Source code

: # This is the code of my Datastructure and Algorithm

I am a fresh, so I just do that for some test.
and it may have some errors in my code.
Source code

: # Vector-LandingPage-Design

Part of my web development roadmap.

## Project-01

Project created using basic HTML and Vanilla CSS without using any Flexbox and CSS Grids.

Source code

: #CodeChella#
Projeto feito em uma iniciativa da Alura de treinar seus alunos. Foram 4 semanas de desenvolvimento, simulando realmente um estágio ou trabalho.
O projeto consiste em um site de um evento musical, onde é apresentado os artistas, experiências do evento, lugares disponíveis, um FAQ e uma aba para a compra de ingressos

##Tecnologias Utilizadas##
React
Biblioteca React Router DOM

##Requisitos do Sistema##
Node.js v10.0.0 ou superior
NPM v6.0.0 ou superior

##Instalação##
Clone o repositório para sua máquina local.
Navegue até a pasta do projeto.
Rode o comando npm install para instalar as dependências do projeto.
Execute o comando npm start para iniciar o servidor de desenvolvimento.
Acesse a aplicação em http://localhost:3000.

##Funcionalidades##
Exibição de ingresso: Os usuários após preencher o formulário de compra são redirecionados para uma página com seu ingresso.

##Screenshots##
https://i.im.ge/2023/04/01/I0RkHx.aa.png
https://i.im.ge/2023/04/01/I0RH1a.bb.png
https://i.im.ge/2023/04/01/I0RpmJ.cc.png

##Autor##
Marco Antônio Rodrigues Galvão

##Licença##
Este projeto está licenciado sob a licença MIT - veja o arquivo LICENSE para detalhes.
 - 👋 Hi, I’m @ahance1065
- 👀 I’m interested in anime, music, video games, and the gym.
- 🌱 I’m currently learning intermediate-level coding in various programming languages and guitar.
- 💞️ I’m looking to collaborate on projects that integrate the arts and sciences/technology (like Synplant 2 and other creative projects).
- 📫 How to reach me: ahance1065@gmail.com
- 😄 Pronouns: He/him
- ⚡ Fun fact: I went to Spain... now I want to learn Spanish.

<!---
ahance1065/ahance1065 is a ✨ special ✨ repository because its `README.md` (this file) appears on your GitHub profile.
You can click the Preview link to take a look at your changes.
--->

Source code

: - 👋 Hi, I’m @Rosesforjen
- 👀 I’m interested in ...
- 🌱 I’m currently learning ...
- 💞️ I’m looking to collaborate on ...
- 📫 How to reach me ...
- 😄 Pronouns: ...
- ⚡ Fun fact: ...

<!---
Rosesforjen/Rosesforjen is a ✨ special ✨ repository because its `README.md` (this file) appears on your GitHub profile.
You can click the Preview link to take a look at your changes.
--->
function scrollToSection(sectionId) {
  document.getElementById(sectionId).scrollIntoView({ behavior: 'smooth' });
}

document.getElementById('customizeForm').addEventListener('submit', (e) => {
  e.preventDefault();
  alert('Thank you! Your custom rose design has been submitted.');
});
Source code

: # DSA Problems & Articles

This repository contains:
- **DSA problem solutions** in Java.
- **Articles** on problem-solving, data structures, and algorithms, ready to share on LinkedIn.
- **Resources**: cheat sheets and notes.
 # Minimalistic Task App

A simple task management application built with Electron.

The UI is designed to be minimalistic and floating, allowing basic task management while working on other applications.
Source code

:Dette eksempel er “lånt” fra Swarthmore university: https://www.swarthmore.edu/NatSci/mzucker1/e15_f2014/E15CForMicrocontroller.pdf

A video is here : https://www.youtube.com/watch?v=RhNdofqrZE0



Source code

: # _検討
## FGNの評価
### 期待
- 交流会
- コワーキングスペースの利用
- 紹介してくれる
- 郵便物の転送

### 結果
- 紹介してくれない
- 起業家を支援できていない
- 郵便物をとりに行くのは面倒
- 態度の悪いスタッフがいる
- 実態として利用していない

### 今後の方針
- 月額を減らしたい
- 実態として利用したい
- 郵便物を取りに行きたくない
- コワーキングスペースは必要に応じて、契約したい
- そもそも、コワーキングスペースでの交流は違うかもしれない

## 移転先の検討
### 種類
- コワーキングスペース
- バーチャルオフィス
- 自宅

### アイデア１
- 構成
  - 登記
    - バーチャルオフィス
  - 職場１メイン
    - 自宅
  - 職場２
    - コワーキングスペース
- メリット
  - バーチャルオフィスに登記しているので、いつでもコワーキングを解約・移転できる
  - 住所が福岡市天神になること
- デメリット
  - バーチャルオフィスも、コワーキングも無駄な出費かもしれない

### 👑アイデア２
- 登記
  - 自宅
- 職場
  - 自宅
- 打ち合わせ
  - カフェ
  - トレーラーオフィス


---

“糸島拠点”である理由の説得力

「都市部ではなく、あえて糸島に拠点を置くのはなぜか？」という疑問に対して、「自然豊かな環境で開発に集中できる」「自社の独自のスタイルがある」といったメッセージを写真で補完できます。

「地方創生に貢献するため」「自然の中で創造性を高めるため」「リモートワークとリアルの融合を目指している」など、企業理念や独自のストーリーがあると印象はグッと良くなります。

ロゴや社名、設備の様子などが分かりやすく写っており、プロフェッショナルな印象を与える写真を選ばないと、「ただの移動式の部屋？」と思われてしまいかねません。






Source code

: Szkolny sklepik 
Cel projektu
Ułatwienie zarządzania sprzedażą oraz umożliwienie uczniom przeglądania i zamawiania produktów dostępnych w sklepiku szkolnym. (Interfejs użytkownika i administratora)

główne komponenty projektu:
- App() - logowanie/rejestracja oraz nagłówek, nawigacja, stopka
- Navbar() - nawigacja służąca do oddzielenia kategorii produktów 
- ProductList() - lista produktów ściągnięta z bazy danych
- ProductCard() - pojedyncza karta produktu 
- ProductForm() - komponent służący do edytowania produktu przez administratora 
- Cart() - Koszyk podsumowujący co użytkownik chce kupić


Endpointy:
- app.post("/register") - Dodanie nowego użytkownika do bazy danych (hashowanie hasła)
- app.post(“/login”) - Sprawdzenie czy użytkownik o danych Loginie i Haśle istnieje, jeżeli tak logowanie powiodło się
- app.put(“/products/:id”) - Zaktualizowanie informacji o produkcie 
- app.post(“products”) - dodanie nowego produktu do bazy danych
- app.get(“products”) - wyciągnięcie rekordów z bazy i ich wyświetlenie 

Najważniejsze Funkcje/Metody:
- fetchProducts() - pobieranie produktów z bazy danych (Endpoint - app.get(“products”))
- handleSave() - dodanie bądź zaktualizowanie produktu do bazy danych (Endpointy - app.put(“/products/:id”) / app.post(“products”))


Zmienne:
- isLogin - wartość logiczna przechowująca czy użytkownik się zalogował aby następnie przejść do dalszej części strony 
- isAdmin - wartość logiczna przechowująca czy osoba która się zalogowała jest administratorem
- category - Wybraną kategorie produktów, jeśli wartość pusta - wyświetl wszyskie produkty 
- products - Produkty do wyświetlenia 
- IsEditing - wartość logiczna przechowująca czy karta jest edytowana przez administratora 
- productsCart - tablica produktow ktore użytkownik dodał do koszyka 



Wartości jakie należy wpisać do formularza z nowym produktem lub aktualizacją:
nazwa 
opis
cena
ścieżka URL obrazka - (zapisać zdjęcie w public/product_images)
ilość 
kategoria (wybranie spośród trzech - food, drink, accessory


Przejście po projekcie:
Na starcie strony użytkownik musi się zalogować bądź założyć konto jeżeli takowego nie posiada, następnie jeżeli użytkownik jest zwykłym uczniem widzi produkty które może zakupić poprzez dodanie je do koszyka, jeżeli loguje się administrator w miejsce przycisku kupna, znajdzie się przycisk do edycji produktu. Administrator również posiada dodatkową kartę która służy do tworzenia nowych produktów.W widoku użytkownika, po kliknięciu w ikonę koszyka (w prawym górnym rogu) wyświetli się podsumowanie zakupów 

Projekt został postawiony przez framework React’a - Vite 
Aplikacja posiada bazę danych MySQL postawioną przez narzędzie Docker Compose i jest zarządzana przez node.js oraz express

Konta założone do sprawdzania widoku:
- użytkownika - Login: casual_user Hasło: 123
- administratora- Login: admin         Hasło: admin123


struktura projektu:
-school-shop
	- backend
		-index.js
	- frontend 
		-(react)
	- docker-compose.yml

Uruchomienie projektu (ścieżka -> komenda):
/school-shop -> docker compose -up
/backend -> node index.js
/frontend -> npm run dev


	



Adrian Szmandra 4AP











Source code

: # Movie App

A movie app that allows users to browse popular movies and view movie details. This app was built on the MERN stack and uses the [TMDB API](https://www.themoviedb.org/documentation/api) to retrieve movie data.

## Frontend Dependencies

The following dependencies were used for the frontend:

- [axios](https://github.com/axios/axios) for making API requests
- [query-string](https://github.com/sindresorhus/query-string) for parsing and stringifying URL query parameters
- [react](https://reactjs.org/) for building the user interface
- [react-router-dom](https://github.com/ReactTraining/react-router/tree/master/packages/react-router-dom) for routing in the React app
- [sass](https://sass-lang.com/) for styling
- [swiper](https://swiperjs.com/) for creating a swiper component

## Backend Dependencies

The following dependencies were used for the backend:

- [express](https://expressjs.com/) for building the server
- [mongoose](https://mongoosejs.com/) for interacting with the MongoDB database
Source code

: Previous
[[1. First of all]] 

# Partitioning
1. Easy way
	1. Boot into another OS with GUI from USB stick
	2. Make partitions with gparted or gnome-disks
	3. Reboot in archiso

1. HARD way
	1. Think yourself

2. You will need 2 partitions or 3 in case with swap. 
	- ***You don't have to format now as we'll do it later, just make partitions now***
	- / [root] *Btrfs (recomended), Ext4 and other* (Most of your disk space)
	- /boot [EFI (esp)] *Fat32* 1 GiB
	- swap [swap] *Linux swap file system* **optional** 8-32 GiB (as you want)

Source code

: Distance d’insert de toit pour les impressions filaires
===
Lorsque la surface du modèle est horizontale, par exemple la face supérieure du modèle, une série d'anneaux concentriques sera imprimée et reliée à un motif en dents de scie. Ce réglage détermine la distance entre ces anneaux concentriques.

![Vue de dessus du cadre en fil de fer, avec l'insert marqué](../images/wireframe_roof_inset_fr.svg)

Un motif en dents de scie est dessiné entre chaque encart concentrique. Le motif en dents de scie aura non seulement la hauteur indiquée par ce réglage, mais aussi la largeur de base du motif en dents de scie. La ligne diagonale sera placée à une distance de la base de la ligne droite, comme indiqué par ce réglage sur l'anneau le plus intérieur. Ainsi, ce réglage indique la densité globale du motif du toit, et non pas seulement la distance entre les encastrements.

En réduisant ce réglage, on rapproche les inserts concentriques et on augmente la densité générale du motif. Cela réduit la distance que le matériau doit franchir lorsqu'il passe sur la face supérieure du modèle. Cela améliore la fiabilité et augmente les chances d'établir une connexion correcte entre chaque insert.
•••••
** INSTRUCTIONS TO FOLLOW **
Using the entries above, return exactly the lines from the line with "- [express](https://expressjs.com/) for" to the line with "avec l'insert marqué](../images/wireframe_roof_inset_fr.svg)", counting both of those lines.

** TASK RESPONSE **
- [express](https://expressjs.com/) for building the server
- [mongoose](https://mongoosejs.com/) for interacting with the MongoDB database
Source code

: Previous
[[1. First of all]] 

# Partitioning
1. Easy way
	1. Boot into another OS with GUI from USB stick
	2. Make partitions with gparted or gnome-disks
	3. Reboot in archiso

1. HARD way
	1. Think yourself

2. You will need 2 partitions or 3 in case with swap. 
	- ***You don't have to format now as we'll do it later, just make partitions now***
	- / [root] *Btrfs (recomended), Ext4 and other* (Most of your disk space)
	- /boot [EFI (esp)] *Fat32* 1 GiB
	- swap [swap] *Linux swap file system* **optional** 8-32 GiB (as you want)

Source code

: Distance d’insert de toit pour les impressions filaires
===
Lorsque la surface du modèle est horizontale, par exemple la face supérieure du modèle, une série d'anneaux concentriques sera imprimée et reliée à un motif en dents de scie. Ce réglage détermine la distance entre ces anneaux concentriques.

![Vue de dessus du cadre en fil de fer, avec l'insert marqué](../images/wireframe_roof_inset_fr.svg)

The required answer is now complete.